AB=$\sqrt{(-1-0)^2+(6-7)^2+(6-10)^2}$
= $\sqrt{(-1)^2+(-1)^2+(-4)^2}$
= $\sqrt{1+1+16}$= $\sqrt{18}$
= 3√2
BC=$\sqrt{(-4+1)^2+(9-6)^2+(6-6)^2}$
= $\sqrt{(-3)^2+(3)^2+(0)^2}$
= $\sqrt{9+9}$= $\sqrt{18}$
= 3$\sqrt2$
CA = $\sqrt{(0+4)^2+(7-9)^2+(10-6)^2}$
=$\sqrt{(4)^2+(-2)^2+(4)^2}$
= $\sqrt{16+4+16}$
= $\sqrt{36}$
= 6
Now, AB2+BC2 = $(3\sqrt2)^2+(3\sqrt2)^2$ = 18+18=36= AC2
Therefore, by Pythagoras theorem, ABC is a right triangle.

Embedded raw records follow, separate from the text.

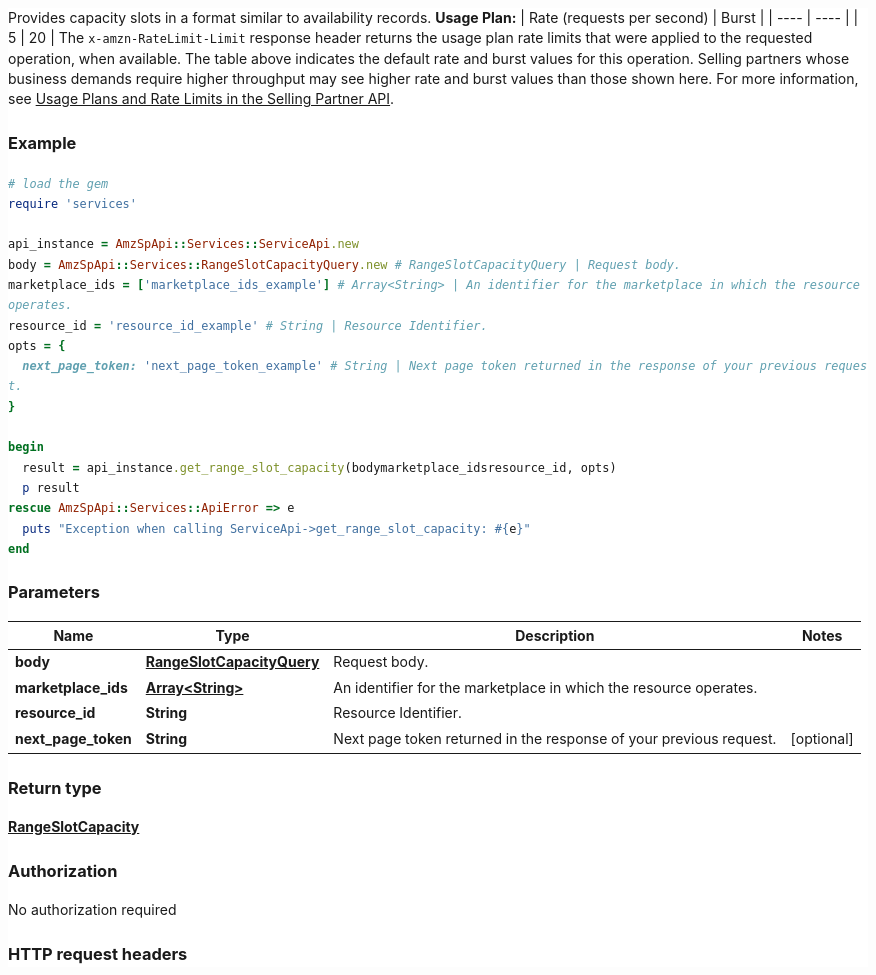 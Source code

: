 

Provides capacity slots in a format similar to availability records.  **Usage Plan:**  | Rate (requests per second) | Burst | | ---- | ---- | | 5 | 20 |  The `x-amzn-RateLimit-Limit` response header returns the usage plan rate limits that were applied to the requested operation, when available. The table above indicates the default rate and burst values for this operation. Selling partners whose business demands require higher throughput may see higher rate and burst values than those shown here. For more information, see [Usage Plans and Rate Limits in the Selling Partner API](doc:usage-plans-and-rate-limits-in-the-sp-api).

### Example
```ruby
# load the gem
require 'services'

api_instance = AmzSpApi::Services::ServiceApi.new
body = AmzSpApi::Services::RangeSlotCapacityQuery.new # RangeSlotCapacityQuery | Request body.
marketplace_ids = ['marketplace_ids_example'] # Array<String> | An identifier for the marketplace in which the resource operates.
resource_id = 'resource_id_example' # String | Resource Identifier.
opts = { 
  next_page_token: 'next_page_token_example' # String | Next page token returned in the response of your previous request.
}

begin
  result = api_instance.get_range_slot_capacity(bodymarketplace_idsresource_id, opts)
  p result
rescue AmzSpApi::Services::ApiError => e
  puts "Exception when calling ServiceApi->get_range_slot_capacity: #{e}"
end
```

### Parameters

Name | Type | Description  | Notes
------------- | ------------- | ------------- | -------------
 **body** | [**RangeSlotCapacityQuery**](RangeSlotCapacityQuery.md)| Request body. | 
 **marketplace_ids** | [**Array&lt;String&gt;**](String.md)| An identifier for the marketplace in which the resource operates. | 
 **resource_id** | **String**| Resource Identifier. | 
 **next_page_token** | **String**| Next page token returned in the response of your previous request. | [optional] 

### Return type

[**RangeSlotCapacity**](RangeSlotCapacity.md)

### Authorization

No authorization required

### HTTP request headers
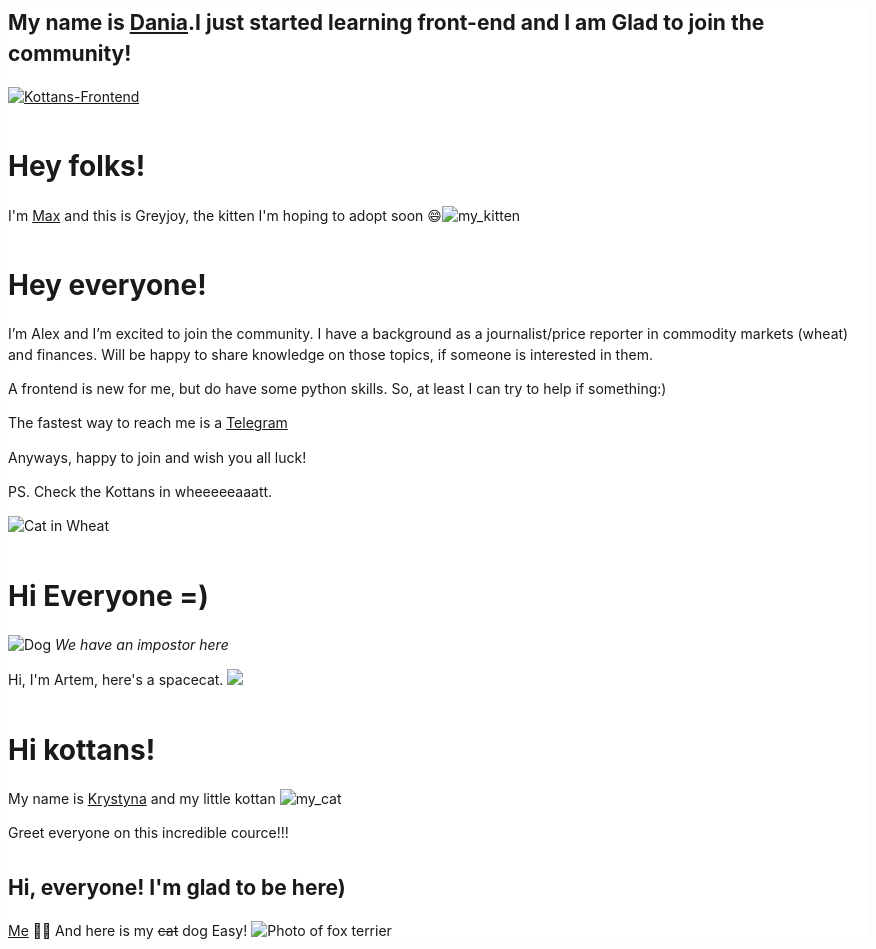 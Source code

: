 ## My name is [Dania](https://github.com/DaniaB24).I just started learning front-end and I am Glad to join the community!

[![Kottans-Frontend](https://www.sciencemag.org/sites/default/files/styles/article_main_image_-_1280w__no_aspect_/public/cat_1280p_0.jpg?itok=ZPUkZ5_m)](https://github.com/kottans/frontend)

# Hey folks!

I'm [Max](https://github.com/maxpetruk) and this is Greyjoy, the kitten I'm hoping to adopt soon :smile:![my_kitten](gif/my_kitten.jpg)

# Hey everyone!

I’m Alex and I’m excited to join the community. I have a background as a journalist/price reporter in commodity markets (wheat) and finances. Will be happy to share knowledge on those topics, if someone is interested in them.

A frontend is new for me, but do have some python skills. So, at least I can try to help if something:)

The fastest way to reach me is a [Telegram](https://t.me/AlexBukha)

Anyways, happy to join and wish you all luck!

PS. Check the Kottans in wheeeeeaaatt.

![Cat in Wheat](https://github.com/WheatMan999/kottans-frontend/blob/main/random_imgs/cat_in_wheat.jpg?raw=true)

# Hi Everyone =)

![Dog](gif/download.jpg)
_We have an impostor here_

Hi, I'm Artem, here's a spacecat.
![](https://i.redd.it/vae9w3l72yn51.jpg)

# Hi kottans!

My name is [Krystyna](https://github.com/kriLEBED) and my little kottan ![my_cat](gif/Fedir.JPG)

Greet everyone on this incredible cource!!!

## Hi, everyone! I'm glad to be here)

[Me](https://github.com/Lu-sure) :red_haired_woman:
And here is my ~~cat~~ dog Easy!
![Photo of fox terrier](gif/my_fox_terrier.jpg)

Hence, the given points are the vertices of a right-angled triangle.
(iii) Let (-1, 2, 1), (1, -2, 5), (4,-7, 8), and (2,-3, 4) be denoted by A, B, C, and D respectively.
AB=$\sqrt{(1+1)^2+(-2-2)^2+(5-1)^2}$
= $\sqrt{4+16+16}$
=$\sqrt{36}$ = 6
BC= $\sqrt{(4-1)^2+(-7+2)^2+(8-5)^2}$
= $\sqrt{9+25+9}=\sqrt{43}$
CD=$\sqrt{(2-4)^2+(-3+7)^2+(4-8)^2}$
=$\sqrt{4+16+16}$
=$\sqrt{36}$
=6
DA = $\sqrt{(-1-2)^2+(2+3)^2+(1-4)^2}$
= $\sqrt{9+25+9}=\sqrt{43}$
Here, AB = CD = 6, BC = AD =$\sqrt{43}$
Hence, the opposite sides of quadrilateral ABCD, whose vertices are taken in order, are equal.
Therefore, ABCD is a parallelogram.
Hence, the given points are the vertices of a parallelogram.